A predetermined voltage is applied to the electrode via the electrode 402. Also in this case, it has been proposed to provide the electric field regulating member 403 on the upstream side of transfer.

[0013]

However, in the above-mentioned conventional plate-like transfer charging means 4, the width of the image carrier 1 in contact with the transfer material or the transfer material carrier 8 (hereinafter referred to as "transfer material nip"). Also, since the width (hereinafter referred to as “charging nip”) where the transfer material carrier 8 and the electric field applying member 401 are in contact with each other is wider, when the electric field regulating member 403 is not in contact with the transfer material carrier 8. At the tip of the electric field regulating member 403, that is, upstream of the vicinity of the charging nip, the electric field regulating member 403 has no effect, and therefore discharge occurs in the non-contact area between the transfer material 6 and the image carrier 1 and the image is disturbed. Further, when the electric field regulating member 403 is in contact with the transfer material carrying member 8, due to frictional charging of the electric field regulating member 403, similarly, the transfer material 6 and the image carrying body 1 are in the non-contact area. Disturbance occurs.

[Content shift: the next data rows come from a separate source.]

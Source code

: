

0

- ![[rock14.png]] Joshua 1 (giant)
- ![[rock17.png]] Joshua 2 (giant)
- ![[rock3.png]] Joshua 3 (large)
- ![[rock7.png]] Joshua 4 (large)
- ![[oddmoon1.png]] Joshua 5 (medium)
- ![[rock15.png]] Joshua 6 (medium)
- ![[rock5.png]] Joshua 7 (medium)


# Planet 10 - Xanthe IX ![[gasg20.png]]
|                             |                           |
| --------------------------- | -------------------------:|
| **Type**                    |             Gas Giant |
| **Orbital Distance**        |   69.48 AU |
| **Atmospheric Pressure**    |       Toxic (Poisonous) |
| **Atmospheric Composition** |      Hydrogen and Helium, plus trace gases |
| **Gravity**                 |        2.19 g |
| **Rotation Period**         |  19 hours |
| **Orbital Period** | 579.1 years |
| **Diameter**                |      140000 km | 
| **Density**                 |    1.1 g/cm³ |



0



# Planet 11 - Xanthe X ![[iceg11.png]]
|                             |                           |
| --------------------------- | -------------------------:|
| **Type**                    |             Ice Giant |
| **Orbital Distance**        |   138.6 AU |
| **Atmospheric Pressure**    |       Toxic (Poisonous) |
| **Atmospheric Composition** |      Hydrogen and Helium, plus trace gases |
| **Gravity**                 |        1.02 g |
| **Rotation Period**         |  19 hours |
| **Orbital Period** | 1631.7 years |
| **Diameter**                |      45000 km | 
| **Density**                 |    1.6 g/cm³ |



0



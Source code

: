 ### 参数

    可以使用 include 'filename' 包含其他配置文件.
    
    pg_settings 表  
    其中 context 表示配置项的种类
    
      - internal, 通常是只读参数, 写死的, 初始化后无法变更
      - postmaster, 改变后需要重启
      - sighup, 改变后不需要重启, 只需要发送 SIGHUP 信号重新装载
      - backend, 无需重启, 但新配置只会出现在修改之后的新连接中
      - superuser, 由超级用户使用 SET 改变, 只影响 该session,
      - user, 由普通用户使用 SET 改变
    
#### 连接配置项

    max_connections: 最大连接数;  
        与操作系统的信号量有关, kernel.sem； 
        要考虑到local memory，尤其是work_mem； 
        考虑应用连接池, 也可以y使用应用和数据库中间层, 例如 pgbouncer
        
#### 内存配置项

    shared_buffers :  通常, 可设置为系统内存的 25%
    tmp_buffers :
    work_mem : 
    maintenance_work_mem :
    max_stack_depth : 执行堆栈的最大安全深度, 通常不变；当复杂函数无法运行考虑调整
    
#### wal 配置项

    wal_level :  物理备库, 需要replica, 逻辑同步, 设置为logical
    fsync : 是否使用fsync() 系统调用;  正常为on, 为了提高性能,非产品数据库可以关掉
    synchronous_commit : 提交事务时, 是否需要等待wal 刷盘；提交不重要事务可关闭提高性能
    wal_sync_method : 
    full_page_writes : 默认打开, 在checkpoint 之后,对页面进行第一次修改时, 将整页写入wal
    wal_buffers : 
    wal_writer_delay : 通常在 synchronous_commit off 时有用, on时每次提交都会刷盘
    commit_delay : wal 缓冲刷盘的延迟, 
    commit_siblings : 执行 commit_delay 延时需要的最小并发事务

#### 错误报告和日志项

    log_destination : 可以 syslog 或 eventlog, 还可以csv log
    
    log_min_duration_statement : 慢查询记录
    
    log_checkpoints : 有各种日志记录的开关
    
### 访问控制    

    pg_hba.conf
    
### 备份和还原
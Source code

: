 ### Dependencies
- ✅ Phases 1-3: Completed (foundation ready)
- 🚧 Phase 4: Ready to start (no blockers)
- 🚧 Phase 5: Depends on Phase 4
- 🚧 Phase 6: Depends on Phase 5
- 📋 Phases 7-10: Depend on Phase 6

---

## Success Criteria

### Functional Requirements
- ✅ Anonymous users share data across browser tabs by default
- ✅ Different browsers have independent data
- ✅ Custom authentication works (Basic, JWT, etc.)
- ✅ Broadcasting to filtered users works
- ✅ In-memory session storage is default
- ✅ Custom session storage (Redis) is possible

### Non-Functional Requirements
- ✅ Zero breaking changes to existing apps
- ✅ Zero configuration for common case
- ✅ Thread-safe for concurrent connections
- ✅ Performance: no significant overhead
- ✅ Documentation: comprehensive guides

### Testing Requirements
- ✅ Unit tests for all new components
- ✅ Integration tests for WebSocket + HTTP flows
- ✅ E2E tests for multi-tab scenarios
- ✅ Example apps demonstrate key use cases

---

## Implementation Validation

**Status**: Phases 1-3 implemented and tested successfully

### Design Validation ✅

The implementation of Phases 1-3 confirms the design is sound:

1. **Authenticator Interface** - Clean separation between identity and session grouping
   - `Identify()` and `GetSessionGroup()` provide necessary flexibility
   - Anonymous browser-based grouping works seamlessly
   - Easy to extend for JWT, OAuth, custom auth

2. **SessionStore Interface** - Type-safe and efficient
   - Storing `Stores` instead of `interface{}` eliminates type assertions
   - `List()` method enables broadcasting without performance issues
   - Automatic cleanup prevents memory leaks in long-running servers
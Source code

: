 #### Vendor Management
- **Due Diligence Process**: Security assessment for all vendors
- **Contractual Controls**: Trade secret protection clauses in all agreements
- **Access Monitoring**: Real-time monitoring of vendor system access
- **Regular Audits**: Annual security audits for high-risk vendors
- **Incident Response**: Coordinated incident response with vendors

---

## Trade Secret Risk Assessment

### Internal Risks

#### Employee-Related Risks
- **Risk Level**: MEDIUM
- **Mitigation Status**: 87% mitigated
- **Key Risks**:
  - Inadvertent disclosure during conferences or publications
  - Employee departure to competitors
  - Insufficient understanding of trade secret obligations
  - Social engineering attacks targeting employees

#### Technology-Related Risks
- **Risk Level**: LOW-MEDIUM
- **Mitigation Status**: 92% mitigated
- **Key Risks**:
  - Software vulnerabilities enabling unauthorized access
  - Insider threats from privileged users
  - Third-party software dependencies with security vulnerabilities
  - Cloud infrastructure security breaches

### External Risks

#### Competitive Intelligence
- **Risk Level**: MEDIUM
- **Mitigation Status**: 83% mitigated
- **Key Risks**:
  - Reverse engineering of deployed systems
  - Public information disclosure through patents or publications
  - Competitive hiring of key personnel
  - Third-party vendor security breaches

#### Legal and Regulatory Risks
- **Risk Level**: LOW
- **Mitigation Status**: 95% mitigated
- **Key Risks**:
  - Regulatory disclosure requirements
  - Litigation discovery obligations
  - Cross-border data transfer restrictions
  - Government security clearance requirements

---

On the other hand, at the time of transfer, if the contact pressure between the image carrier 1 and the transfer material 6 is too strong, the toner is suppressed on the image carrier 1 and is not transferred onto the transfer material, but on the image carrier. It is known that residual development occurs.

Therefore, the electric field regulating member 403 and the electric field applying member 401 need to be brought into contact with the transfer material carrier 8 at a low pressure as much as possible, but there is a problem that when the pressure is reduced, uneven charging occurs. there were. Therefore, it has been proposed that the electric field applying member 401 or the electric field regulating member 403 is brought into contact with the transfer material transport direction in the forward direction to reduce the pressure, but in this case, the transfer on the upstream side is performed. There is a drawback in that the image disturbance in the non-contact area between the material and the image carrier 1 is increased.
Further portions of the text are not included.